In a study I am currently wrapping up, we were interested in looking at the potential interaction of a physician’s vulnerable patient population and the association of physician’s perception of their clinic’s ability to address their patient’s social needs, on burnout. We hypothesized that physicians in safety net settings would perceive their clinic as having less ability to meet the social needs of their patients (perceived clinic SDH capacity), and low perception of their clinic’s ability to meet the social needs of patients would be associated with higher burnout. To test this, we set up two different multivariable logistic models, 1) looking at factors, including perceived clinic SDH capacity, associated with burnout, to see if there was an association between clinic SDH capacity and burnout, above and beyond factors already known to contribute to burnout, and 2) looking at factors hypothesized to be associated with perceived clinic SDH capacity. Percent vulnerable patient population was included in both models, as we hypothesized it would contribute to both. We also controlled for the variables in model 2, within model 1, to make sure that the individual factors in model 2 were not driving any association found between burnout and clinic SDH capacity in model 1. For example, having a pharmacist was significantly associated with perceived clinic SDH capacity, but not burnout, and it didn’t change the OR between burnout and clinic SDH capacity when included in model 1.
We also created interaction terms for clinic SDH capacity and the variables in model 1, to test if clinic SDH capacity had a buffering effect or effect modification on burnout and variables known to already be associated with burnout. We also created a separate set of interaction terms for burnout and variables found to be significantly associated with physician perceived clinic SDH capacity, to try and assess if the association between burnout and clinic SDH capacity was being driven by actual individual resources and a physician’s level of burnout, or our hypothesis that there is a true association between clinic SDH capacity and burnout. In the end, we found that percent vulnerable patient population was not associated with burnout or clinic SDH capacity, and it didn’t modify their association.
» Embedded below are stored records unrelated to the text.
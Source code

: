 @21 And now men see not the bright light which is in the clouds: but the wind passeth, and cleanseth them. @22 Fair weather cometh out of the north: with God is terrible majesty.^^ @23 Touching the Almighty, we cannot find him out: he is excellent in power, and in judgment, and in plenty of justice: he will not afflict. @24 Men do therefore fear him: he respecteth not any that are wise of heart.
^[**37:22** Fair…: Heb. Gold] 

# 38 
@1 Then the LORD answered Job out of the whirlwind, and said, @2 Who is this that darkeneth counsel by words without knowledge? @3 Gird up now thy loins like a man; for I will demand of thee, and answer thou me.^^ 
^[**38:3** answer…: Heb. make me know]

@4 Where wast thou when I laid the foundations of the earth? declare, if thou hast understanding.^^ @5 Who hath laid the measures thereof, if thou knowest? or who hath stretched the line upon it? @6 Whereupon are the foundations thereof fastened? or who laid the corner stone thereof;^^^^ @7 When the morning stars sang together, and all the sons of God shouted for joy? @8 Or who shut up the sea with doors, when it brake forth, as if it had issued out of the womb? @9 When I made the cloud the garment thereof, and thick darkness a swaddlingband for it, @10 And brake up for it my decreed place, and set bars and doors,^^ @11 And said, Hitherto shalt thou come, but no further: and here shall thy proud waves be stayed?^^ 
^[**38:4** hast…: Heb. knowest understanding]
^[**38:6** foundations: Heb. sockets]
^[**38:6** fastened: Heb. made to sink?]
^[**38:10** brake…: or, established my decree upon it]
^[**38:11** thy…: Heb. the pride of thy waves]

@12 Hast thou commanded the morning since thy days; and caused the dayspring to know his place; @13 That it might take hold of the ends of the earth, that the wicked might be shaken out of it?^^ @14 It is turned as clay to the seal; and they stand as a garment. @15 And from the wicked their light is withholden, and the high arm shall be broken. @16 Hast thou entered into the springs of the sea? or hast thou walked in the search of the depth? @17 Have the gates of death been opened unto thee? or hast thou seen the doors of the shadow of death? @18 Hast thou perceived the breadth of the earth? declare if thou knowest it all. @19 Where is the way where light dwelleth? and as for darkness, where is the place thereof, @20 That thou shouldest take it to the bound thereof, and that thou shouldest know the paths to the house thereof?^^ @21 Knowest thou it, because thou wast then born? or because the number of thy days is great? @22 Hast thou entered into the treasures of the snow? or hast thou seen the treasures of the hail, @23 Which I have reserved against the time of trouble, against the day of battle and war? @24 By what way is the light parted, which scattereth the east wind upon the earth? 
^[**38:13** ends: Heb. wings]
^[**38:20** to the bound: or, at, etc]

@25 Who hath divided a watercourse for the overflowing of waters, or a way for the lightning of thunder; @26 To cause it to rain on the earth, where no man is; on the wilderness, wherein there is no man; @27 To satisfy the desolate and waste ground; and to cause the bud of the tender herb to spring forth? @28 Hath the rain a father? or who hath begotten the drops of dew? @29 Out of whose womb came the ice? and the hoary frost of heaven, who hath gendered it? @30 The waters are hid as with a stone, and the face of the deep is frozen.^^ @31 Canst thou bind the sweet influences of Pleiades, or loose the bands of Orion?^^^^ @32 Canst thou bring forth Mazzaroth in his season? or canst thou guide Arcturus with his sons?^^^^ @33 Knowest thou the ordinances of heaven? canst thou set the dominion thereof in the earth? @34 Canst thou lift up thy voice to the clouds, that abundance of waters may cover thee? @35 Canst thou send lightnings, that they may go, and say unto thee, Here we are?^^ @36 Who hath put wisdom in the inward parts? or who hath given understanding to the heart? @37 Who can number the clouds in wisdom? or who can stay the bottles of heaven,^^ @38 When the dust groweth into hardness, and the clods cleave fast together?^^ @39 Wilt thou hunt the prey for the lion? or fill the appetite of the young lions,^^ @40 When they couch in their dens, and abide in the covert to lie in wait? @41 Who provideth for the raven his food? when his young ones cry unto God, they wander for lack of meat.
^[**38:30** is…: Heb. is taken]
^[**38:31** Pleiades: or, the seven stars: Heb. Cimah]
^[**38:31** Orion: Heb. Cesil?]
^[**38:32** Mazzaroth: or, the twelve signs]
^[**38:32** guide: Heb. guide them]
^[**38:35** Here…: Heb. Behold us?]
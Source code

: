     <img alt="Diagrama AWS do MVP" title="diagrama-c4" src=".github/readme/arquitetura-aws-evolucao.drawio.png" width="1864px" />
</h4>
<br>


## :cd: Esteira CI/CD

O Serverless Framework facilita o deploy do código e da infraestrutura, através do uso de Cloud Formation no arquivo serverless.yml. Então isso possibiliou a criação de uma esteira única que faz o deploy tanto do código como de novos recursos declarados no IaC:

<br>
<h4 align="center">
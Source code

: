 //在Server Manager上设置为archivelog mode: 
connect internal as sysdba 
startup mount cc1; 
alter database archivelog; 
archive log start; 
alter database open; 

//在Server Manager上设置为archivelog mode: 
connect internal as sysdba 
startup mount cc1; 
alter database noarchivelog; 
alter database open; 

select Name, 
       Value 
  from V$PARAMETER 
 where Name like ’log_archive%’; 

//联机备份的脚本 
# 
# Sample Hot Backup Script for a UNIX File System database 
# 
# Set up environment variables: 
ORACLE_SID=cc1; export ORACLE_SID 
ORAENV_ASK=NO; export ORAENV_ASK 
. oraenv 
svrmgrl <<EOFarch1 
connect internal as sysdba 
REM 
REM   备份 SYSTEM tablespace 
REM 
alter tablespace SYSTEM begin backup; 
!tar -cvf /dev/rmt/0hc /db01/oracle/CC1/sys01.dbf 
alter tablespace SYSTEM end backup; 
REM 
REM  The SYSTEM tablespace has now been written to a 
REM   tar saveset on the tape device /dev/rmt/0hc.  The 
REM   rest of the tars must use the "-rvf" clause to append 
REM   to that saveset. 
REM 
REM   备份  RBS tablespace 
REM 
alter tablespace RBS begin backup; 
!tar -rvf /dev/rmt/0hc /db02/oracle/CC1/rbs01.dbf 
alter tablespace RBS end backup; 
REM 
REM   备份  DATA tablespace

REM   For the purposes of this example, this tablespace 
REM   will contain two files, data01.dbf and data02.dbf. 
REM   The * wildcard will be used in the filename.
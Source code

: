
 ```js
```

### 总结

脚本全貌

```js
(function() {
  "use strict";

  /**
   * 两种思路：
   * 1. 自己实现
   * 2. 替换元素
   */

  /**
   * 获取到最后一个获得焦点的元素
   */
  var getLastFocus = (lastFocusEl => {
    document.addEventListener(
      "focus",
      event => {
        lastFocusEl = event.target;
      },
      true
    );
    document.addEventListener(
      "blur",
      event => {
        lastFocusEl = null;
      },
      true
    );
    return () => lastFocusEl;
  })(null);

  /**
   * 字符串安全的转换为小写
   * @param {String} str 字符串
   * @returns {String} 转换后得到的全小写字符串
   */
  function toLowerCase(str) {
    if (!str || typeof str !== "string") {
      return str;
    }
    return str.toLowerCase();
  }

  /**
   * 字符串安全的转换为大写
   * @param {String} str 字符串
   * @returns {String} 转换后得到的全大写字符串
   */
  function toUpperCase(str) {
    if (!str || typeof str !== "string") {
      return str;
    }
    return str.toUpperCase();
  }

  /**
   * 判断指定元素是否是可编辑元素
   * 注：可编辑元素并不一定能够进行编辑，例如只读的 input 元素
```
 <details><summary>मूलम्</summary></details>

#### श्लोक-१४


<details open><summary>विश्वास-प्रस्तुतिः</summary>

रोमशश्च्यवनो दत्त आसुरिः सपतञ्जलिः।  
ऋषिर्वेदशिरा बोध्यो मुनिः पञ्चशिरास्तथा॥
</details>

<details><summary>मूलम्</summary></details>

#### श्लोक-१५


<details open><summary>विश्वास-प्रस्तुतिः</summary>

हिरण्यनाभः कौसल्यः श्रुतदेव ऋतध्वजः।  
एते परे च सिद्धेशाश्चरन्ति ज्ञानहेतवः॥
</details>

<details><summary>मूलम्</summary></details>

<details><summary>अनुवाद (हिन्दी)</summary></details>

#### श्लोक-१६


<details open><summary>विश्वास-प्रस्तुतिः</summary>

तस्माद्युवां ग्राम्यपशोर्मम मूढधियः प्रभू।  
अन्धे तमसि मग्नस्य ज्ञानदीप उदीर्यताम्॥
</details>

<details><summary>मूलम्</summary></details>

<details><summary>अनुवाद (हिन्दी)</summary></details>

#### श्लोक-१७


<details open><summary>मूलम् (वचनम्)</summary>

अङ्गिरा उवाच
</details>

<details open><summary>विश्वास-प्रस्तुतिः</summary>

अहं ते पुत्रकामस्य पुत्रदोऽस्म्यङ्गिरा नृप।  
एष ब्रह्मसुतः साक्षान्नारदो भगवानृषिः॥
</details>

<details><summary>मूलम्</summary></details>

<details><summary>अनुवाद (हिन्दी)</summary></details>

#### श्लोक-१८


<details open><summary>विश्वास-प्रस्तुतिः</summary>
We suspect that physicians in the safety net may be better equipped to assist their patients with their social needs, and/or physicians outside of the safety net are also seeing patients with high social needs. As a cross sectional study, there were many limitations, but regression modeling and interaction terms helped us to see if there was a relationship between safety net settings and the association between perceived SDH capacity and burnout!